Wir haben nun gesehen, dass die Lehre der Rechtfertigung zentral für den christlichen Glauben ist, da sie die Frage beantwortet, wie ein Sünder vor Gott bestehen kann. Es ist ein Thema, dass keine Vereinigung zwischen der römisch-katholischen Kirche und den Kirchen der Reformation zulässt. Das katholische Rechtfertigungsverständnis ist ein anderes Evangelium. Entweder wird dem Sünder allein durch Glauben, die Gerechtigkeit Jesu Christi zugerechnet oder in den Menschen wird Gnade eingegossen, d.h. er wird gerecht gemacht. Im römisch-katholischen Verständnis wird das Mitwirken des Menschen zusätzlich zur Gerechtigkeit Christi die Basis zur Rechtfertigung.
Nun zurück zu unserer eigentlichen Frage: Kann die Rechtfertigungslehre damit als Kriterium für alle andere Lehren herangezogen werden? Ist sie der Maßstab und Richter über alle Lehren? Das ist die Frage, mit der wir uns jetzt beschäftigen wollen.
Der Blick auf die Dreieinigkeit
Der schottische Theologe John Webster (1955-2016) schreibt: „Gottes gerechte Beziehung zu den Geschöpfen in der Rechtfertigung des Sünders gründet sich ‚in seiner Beziehung zu sich selbst‘ als Vater, Sohn und Geist.“ [4] Das Prinzip sowie der Maßstab und Richter aller Lehren kann nur diejenige Lehre sein, aus der alle anderen entspringen.

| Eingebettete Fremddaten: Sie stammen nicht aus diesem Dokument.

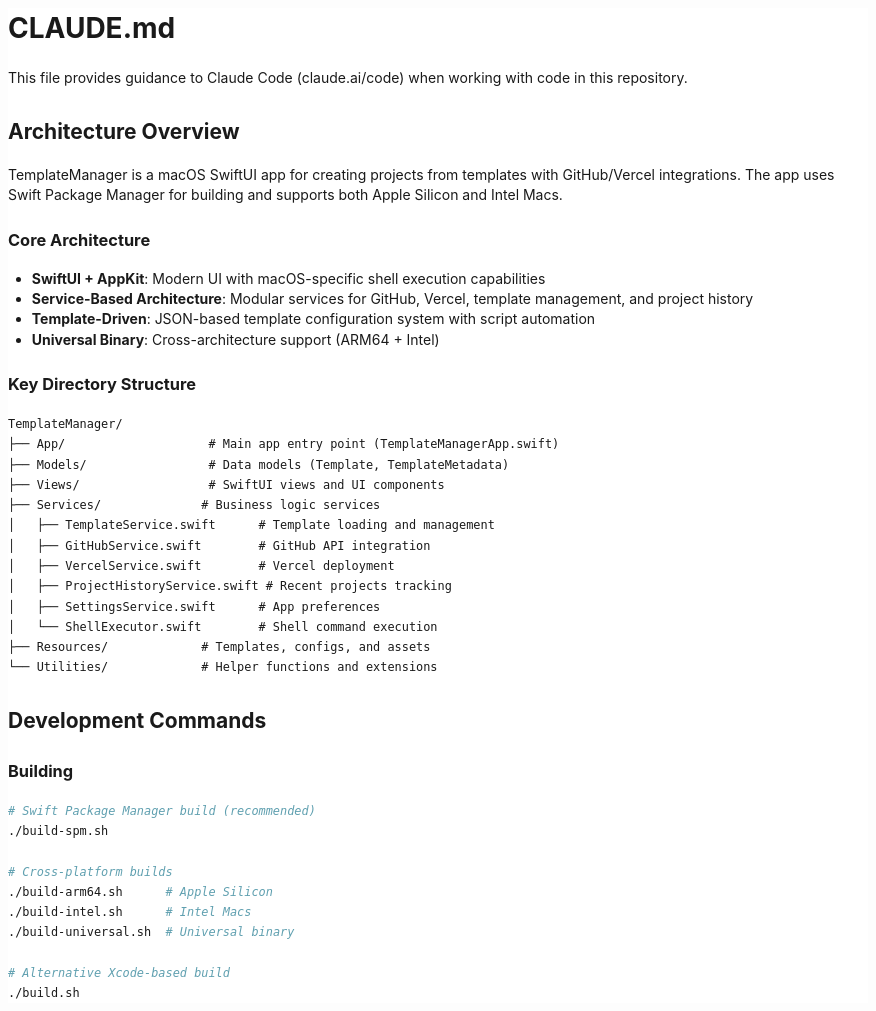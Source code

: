 # CLAUDE.md

This file provides guidance to Claude Code (claude.ai/code) when working with code in this repository.

## Architecture Overview

TemplateManager is a macOS SwiftUI app for creating projects from templates with GitHub/Vercel integrations. The app uses Swift Package Manager for building and supports both Apple Silicon and Intel Macs.

### Core Architecture
- **SwiftUI + AppKit**: Modern UI with macOS-specific shell execution capabilities
- **Service-Based Architecture**: Modular services for GitHub, Vercel, template management, and project history
- **Template-Driven**: JSON-based template configuration system with script automation
- **Universal Binary**: Cross-architecture support (ARM64 + Intel)

### Key Directory Structure
```
TemplateManager/
├── App/                    # Main app entry point (TemplateManagerApp.swift)
├── Models/                 # Data models (Template, TemplateMetadata)
├── Views/                  # SwiftUI views and UI components
├── Services/              # Business logic services
│   ├── TemplateService.swift      # Template loading and management
│   ├── GitHubService.swift        # GitHub API integration
│   ├── VercelService.swift        # Vercel deployment
│   ├── ProjectHistoryService.swift # Recent projects tracking
│   ├── SettingsService.swift      # App preferences
│   └── ShellExecutor.swift        # Shell command execution
├── Resources/             # Templates, configs, and assets
└── Utilities/             # Helper functions and extensions
```

## Development Commands

### Building
```bash
# Swift Package Manager build (recommended)
./build-spm.sh

# Cross-platform builds
./build-arm64.sh      # Apple Silicon
./build-intel.sh      # Intel Macs
./build-universal.sh  # Universal binary

# Alternative Xcode-based build
./build.sh
```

Wenn dann diese eine Lehre entfaltet wird, werden alle anderen Lehren von dieser Lehre abgeleitet. Eine solche Lehre ist die Dreieinigkeit. In ihr findet sich der gesamte Bereich der christlichen Lehre.

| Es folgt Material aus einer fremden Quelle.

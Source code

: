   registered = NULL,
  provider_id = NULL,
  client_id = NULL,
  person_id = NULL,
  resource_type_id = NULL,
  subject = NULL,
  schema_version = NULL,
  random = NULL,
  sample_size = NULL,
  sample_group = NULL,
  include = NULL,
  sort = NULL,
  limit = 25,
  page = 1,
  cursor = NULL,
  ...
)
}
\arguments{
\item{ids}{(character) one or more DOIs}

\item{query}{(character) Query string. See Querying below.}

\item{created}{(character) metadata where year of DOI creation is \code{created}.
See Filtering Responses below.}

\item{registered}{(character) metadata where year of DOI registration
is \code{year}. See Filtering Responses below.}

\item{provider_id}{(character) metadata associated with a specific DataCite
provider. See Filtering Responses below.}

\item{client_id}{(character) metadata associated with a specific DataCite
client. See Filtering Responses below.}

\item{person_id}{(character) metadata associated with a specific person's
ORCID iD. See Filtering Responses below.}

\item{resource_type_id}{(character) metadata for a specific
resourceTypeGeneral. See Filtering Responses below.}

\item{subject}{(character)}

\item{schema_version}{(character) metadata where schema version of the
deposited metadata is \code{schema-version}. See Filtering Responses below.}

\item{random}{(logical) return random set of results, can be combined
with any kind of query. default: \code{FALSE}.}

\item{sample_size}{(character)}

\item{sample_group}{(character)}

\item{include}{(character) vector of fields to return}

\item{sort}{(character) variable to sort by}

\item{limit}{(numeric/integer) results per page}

Was bedeutet das für die Rechtfertigung? Gott in seinem Wesen, d.h. die gerechte Beziehung zwischen Vater, Sohn und Heiligem Geist in sich selbst, ist Ausgangspunkt für Gottes äußeres Wirken in der Erlösung und Schöpfung – gerade auch in der Rechtfertigung. Gottes äußeres Wirken (ad extra) von seinem inneren Wesen zu trennen, die Lehren voneinander zu isolieren, oder die Ordnung von Gottes Sein und Gottes Wirken zu verändern, führt zwangsläufig zu theologischen Fehlern oder Verkürzungen. Die Einheit zwischen Gottes innerem Wesen (wer Gott in sich selbst ist) und seinem äußeren Handeln in der Welt muss berücksichtigt werden. Die Lehren von Gottes Sein und Gottes Handeln sind miteinander verwoben. Und jede Trennung oder Umordnung führt zu einer Verkürzung und Vereinfachung, wenn nicht zur Verfälschung, der theologischen Aussage. Demnach kann ausschließlich die Lehre von der Dreieinigkeit innerhalb der christlichen Lehre eine maßgebende und richtende Rolle zukommen.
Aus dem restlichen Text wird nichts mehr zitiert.